За Торжком погода испортилась, полил дождь. Вениамин Александрович сменил шофера у руля. Разговор завял, и я даже вздремнул на заднем сиденье. Проснулся оттого, что машина делала крутые виражи. И не успел я прийти в себя, как мы уже лежали в кювете вверх колесами.
— Мотор! Мотор выключите! — это был голос шофера.
— Сейчас! Вот руку высвобожу. Вы не ушиблись? — это мне.
— Нет, но, кажется, подавил все яйца (я взял с собой по старой памяти еду).
— Хорошо, что свои остались целы, — подал реплику шофер.
Да. Мы отделались, что называется, легким испугом.
Открылась только одна дверца, через которую мы все протиснулись наружу.
— Попробуем поставить машину. Вон и вага лежит, — сказал шофер.
Притащили эту жердь, кое-как подвели ее под низ, дружно повисли на дальнем конце — и — крак! — наша вага сломалась. Других подручных средств не было.
К счастью, нам недолго пришлось понуро бродить вокруг перевернутой машины. Проезжий грузовик зацепил, потянул — и вмиг поставил ее на колеса.
— Как же ты, друг, перевернулся? — спросил коллегу водитель грузовика.

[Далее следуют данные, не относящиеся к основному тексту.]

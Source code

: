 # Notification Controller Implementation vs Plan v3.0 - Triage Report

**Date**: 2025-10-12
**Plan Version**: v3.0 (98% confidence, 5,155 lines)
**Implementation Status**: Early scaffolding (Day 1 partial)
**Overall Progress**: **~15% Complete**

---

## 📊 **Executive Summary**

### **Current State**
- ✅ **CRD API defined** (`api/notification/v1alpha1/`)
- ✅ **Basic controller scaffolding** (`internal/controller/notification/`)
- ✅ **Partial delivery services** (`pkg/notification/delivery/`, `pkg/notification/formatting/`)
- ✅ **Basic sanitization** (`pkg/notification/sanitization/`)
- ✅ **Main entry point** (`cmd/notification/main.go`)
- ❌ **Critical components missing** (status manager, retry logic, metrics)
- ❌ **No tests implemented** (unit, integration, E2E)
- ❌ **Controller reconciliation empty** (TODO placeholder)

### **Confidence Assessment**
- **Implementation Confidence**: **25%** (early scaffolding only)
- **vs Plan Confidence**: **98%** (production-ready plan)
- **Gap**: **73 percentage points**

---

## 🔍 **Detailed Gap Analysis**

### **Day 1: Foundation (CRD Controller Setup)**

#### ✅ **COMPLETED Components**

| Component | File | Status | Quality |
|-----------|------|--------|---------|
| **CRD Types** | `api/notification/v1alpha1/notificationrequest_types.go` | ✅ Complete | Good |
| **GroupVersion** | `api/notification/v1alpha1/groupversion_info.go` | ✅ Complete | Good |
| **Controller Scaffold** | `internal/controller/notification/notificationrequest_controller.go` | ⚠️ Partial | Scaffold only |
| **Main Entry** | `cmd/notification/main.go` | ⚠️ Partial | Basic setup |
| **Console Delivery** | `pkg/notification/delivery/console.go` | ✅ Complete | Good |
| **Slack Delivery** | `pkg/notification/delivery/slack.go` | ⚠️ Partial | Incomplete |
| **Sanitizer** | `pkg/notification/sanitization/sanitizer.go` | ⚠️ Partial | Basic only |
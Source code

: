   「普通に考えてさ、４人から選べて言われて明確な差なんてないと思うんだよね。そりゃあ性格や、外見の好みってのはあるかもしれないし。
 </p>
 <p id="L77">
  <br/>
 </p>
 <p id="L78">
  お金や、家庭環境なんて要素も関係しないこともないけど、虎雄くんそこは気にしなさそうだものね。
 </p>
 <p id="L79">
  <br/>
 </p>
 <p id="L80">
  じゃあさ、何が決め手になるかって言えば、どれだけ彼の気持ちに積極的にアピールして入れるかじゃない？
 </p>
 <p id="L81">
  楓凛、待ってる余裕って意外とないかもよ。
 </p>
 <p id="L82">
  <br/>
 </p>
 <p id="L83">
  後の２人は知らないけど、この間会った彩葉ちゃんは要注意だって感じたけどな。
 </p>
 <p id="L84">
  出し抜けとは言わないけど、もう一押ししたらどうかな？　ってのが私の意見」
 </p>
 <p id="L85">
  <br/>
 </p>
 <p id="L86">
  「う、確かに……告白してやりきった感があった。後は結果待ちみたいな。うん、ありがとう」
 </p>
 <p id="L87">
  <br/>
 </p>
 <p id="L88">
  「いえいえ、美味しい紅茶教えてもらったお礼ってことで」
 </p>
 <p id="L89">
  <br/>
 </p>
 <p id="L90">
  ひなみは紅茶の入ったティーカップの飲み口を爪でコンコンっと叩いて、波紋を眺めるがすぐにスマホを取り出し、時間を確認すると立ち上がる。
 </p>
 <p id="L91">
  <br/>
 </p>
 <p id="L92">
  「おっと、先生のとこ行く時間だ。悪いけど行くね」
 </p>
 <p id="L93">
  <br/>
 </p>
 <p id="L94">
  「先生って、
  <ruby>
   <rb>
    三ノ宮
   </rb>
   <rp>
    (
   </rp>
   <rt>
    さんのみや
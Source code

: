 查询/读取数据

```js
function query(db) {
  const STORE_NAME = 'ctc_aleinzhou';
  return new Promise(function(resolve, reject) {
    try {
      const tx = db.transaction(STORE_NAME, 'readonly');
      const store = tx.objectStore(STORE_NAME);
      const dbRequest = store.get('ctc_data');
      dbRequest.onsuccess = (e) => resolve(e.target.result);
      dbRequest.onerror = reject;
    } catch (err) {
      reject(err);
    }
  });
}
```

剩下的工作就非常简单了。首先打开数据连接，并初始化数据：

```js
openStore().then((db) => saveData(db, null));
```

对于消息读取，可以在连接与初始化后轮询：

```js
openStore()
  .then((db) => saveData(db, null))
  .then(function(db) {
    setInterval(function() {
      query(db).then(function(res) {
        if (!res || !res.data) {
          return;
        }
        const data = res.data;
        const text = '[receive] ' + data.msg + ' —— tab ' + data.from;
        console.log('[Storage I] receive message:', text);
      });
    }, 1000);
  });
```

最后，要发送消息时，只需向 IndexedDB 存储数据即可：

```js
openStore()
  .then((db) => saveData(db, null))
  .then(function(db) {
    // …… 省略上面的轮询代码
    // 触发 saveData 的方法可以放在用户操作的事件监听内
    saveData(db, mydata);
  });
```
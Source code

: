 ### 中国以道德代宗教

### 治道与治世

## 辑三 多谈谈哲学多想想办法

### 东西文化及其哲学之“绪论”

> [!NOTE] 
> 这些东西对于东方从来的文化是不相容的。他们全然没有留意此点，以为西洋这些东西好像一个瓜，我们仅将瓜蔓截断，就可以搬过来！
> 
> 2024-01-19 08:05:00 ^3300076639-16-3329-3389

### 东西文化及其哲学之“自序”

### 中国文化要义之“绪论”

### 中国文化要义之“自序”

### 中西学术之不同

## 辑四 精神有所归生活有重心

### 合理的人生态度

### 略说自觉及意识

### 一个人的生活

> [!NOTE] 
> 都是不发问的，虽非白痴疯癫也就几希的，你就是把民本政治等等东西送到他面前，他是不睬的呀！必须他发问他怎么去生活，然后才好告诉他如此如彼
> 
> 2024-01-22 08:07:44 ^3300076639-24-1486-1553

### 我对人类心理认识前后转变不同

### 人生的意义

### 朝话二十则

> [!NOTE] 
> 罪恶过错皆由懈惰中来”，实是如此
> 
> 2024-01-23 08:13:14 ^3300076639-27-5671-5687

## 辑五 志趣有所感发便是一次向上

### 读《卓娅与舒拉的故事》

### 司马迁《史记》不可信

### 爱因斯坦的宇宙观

— Это я тормознул, — быстро сказал Вениамин Александрович. — То шла дорога торцовая, а тут выехали на асфальт. Мокро. Заскользили. Ну и…
— Хе-хе-хе! Никогда нельзя резко тормозить! Чему только вас учат в этих школах?
Чувствовалось, что он доволен и, наверное, весь вечер будет рассказывать, как частник тормознул.
Эпизод этот нас задержал, и в Новгород приехали уже поздно. Дождь все шел. За окном машины мелькали какие-то большие каменные дома, улица почти как в Москве, ничего знакомого новгородского. Вспомнилось, как в газетах ругали академика Щусева за то, что он заботится о самобытности старого города, когда людям жить негде. Конечно, и гостиница была не та уютная, где останавливался Арциховский и где мы, бывало, обедали. Впрочем, я не мог тогда даже огорчаться всем этим — так хотелось спать.
То ли сработала лауреатская медаль на лацкане каверинского пиджака[144], то ли на самом деле было свободно, но нам сразу дали двухместный номер, и мы добрались наконец до подушек.
Разбудил меня резкий стук в дверь. Темно.
— Откройте! Я коридорная. Постояльца привела.
— Здесь же нет места.
— А вы поглядите на другую койку.
В самом деле, я в номере был один. Каверин, как выяснилось, не вынеся моего храпа, перебрался в одноместный. До сих пор остается загадкой, как он сумел, уходя, запереть дверь изнутри? Я снова заснул мертвым сном…
— Почему вы здесь? Почему не на раскопках?
Вениамину Александровичу нужно было что-то срочно отправить, и на почте мы сразу повстречали Кислова и Медведева. На раскопки пошли уже вместе. Я много слышал о раскопках большими площадями, даже видел фотографии и кинофильмы, но то, что открылось в натуре, поразило меня, как неожиданность. Все раскопы, которые мы вели в Новгороде раньше, все они, вместе взятые, уместились бы в одном углу этого огромного котлована. На дне его был перекресток улиц: две мостовые из добротных плах величиной едва ли не с целое большое бревно пересекались, образуя гигантскую неправильную букву X. Они были тщательно расчищены, подметены, отделялось, что называется, бревнышко от бревнышка.
А вне мостовых в раскопе кишел людской муравейник, господствовал хаос, столь милый сердцу археолога: торчали срубы и отдельные бревна, многие сооружения уже обрисованы, другие — еще в стадии головоломки, постоянно решаемой археологами, открывшими в земле пока «что-то» и выясняющими, что же это такое.
Но было и еще новое для меня — то, что позволило вести такой огромный раскоп: тут и там поднимались к небу носы транспортеров, доставлявших землю на борт, откуда ее удаляли уже другие механизмы. Механизация скромная даже по тем временам. Но какая нужна была смелость, чтобы применить машины в археологии, гордившейся уже сотню лет тем, что все делается руками, каждый ком земли проходит через руки человеческие. И сколько изобретательности, чтобы эту последнюю традицию все-таки сохранить!
К борту нас подвел сам Колчин (Арциховского в городе не было). Сказал несколько вежливых слов о преимуществах техники и величественно нас оставил. Во всем сквозило неодобрение: что приехали, не спросясь. Тем более невежливо, не спросясь, спускаться в раскоп, а Боря спуститься не предложил. Потоптавшись смущенно какое-то время на борту, мы решили все же действовать. Бог знает, достигли бы мы успеха, если бы я не увидел внизу Гайду Авдусину в знакомом раскопочном обличье.